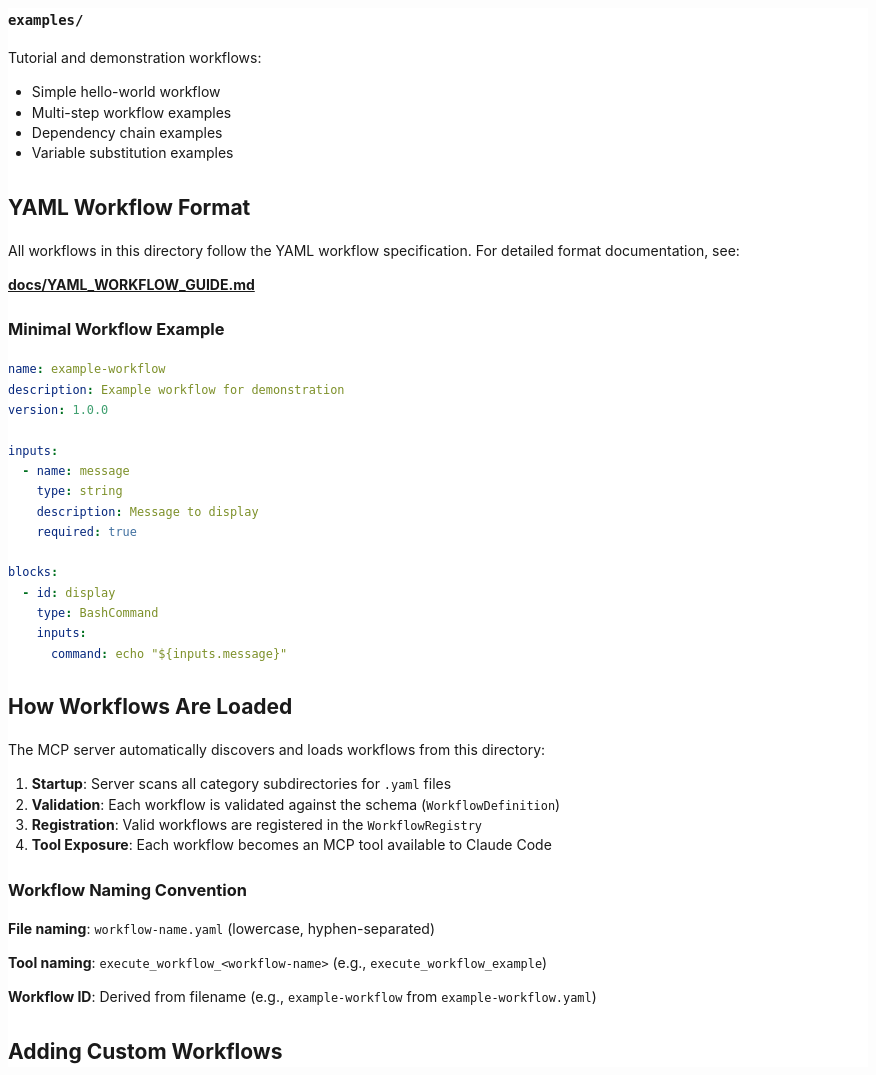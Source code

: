 ### `examples/`
Tutorial and demonstration workflows:
- Simple hello-world workflow
- Multi-step workflow examples
- Dependency chain examples
- Variable substitution examples

## YAML Workflow Format

All workflows in this directory follow the YAML workflow specification. For detailed format documentation, see:

**[docs/YAML_WORKFLOW_GUIDE.md](../../docs/YAML_WORKFLOW_GUIDE.md)**

### Minimal Workflow Example

```yaml
name: example-workflow
description: Example workflow for demonstration
version: 1.0.0

inputs:
  - name: message
    type: string
    description: Message to display
    required: true

blocks:
  - id: display
    type: BashCommand
    inputs:
      command: echo "${inputs.message}"
```

## How Workflows Are Loaded

The MCP server automatically discovers and loads workflows from this directory:

1. **Startup**: Server scans all category subdirectories for `.yaml` files
2. **Validation**: Each workflow is validated against the schema (`WorkflowDefinition`)
3. **Registration**: Valid workflows are registered in the `WorkflowRegistry`
4. **Tool Exposure**: Each workflow becomes an MCP tool available to Claude Code

### Workflow Naming Convention

**File naming**: `workflow-name.yaml` (lowercase, hyphen-separated)

**Tool naming**: `execute_workflow_<workflow-name>` (e.g., `execute_workflow_example`)

**Workflow ID**: Derived from filename (e.g., `example-workflow` from `example-workflow.yaml`)

## Adding Custom Workflows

• • • • •

* YOUR TASK *
Go through the material and copy out every line with "Each" in it.

* RESULT OF THIS EXERCISE *
2. **Validation**: Each workflow is validated against the schema (`WorkflowDefinition`)
4. **Tool Exposure**: Each workflow becomes an MCP tool available to Claude Code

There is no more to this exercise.